╔══

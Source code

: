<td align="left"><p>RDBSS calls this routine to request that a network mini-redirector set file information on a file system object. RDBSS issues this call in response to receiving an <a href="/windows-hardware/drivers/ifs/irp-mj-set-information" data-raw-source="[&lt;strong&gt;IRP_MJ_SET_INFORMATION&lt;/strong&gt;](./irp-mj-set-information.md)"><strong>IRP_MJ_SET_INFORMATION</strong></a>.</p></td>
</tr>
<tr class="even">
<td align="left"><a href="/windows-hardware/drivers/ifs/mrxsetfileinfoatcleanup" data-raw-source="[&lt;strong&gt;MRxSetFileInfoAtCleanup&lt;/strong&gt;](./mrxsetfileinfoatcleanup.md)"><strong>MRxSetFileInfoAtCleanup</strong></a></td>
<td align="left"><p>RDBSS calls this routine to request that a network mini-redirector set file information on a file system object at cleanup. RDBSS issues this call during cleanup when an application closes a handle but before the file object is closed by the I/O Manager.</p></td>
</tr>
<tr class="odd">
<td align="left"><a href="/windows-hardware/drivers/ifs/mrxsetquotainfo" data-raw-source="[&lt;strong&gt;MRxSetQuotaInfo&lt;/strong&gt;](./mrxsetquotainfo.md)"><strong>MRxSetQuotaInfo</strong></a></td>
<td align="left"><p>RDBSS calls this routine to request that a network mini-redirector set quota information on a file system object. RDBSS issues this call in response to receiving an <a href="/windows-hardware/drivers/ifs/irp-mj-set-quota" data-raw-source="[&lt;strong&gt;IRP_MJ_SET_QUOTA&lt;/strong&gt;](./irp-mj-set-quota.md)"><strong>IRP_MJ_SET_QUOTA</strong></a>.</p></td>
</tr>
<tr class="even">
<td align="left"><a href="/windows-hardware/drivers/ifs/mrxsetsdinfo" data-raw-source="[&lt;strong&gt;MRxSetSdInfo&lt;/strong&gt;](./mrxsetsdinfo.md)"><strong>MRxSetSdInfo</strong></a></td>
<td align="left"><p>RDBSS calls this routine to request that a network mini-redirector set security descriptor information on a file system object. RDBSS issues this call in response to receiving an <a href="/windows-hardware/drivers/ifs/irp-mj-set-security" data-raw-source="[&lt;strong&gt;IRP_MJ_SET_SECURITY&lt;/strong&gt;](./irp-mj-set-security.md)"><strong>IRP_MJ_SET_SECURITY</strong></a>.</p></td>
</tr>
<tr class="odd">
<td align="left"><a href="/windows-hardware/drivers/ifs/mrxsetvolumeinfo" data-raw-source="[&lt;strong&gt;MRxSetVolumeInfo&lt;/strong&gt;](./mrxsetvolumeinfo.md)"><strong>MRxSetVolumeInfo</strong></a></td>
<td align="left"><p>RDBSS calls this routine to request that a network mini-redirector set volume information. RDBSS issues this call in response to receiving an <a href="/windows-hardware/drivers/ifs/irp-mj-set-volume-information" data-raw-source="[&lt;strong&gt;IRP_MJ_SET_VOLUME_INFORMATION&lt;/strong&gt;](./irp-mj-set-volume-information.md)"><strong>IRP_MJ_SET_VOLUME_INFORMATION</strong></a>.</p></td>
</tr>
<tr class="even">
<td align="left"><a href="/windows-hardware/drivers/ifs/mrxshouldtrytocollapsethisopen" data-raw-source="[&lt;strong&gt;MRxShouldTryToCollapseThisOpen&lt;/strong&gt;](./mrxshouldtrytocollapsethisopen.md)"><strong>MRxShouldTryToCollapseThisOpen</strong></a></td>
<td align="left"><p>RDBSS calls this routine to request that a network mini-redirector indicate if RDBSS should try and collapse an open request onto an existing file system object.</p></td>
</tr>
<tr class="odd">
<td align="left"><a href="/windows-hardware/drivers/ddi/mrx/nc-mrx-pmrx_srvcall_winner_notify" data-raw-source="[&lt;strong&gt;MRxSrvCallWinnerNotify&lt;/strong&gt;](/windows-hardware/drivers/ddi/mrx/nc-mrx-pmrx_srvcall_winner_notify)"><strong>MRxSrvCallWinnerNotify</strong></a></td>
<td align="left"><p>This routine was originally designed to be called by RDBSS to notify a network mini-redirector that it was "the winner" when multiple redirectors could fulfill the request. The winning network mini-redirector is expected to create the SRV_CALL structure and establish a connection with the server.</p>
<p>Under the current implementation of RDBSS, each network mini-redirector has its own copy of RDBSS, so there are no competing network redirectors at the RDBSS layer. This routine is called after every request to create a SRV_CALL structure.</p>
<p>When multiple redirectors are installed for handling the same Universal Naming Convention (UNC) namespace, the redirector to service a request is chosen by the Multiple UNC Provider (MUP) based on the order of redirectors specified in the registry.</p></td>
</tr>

╚══

## What you should do
If a line in the material holds "object", copy it.

## Answer to this exercise
:<td align="left"><p>RDBSS calls this routine to request that a network mini-redirector set file information on a file system object. RDBSS issues this call in response to receiving an <a href="/windows-hardware/drivers/ifs/irp-mj-set-information" data-raw-source="[&lt;strong&gt;IRP_MJ_SET_INFORMATION&lt;/strong&gt;](./irp-mj-set-information.md)"><strong>IRP_MJ_SET_INFORMATION</strong></a>.</p></td>
<td align="left"><p>RDBSS calls this routine to request that a network mini-redirector set file information on a file system object at cleanup. RDBSS issues this call during cleanup when an application closes a handle but before the file object is closed by the I/O Manager.</p></td>
<td align="left"><p>RDBSS calls this routine to request that a network mini-redirector set quota information on a file system object. RDBSS issues this call in response to receiving an <a href="/windows-hardware/drivers/ifs/irp-mj-set-quota" data-raw-source="[&lt;strong&gt;IRP_MJ_SET_QUOTA&lt;/strong&gt;](./irp-mj-set-quota.md)"><strong>IRP_MJ_SET_QUOTA</strong></a>.</p></td>
<td align="left"><p>RDBSS calls this routine to request that a network mini-redirector set security descriptor information on a file system object. RDBSS issues this call in response to receiving an <a href="/windows-hardware/drivers/ifs/irp-mj-set-security" data-raw-source="[&lt;strong&gt;IRP_MJ_SET_SECURITY&lt;/strong&gt;](./irp-mj-set-security.md)"><strong>IRP_MJ_SET_SECURITY</strong></a>.</p></td>
<td align="left"><p>RDBSS calls this routine to request that a network mini-redirector indicate if RDBSS should try and collapse an open request onto an existing file system object.</p></td>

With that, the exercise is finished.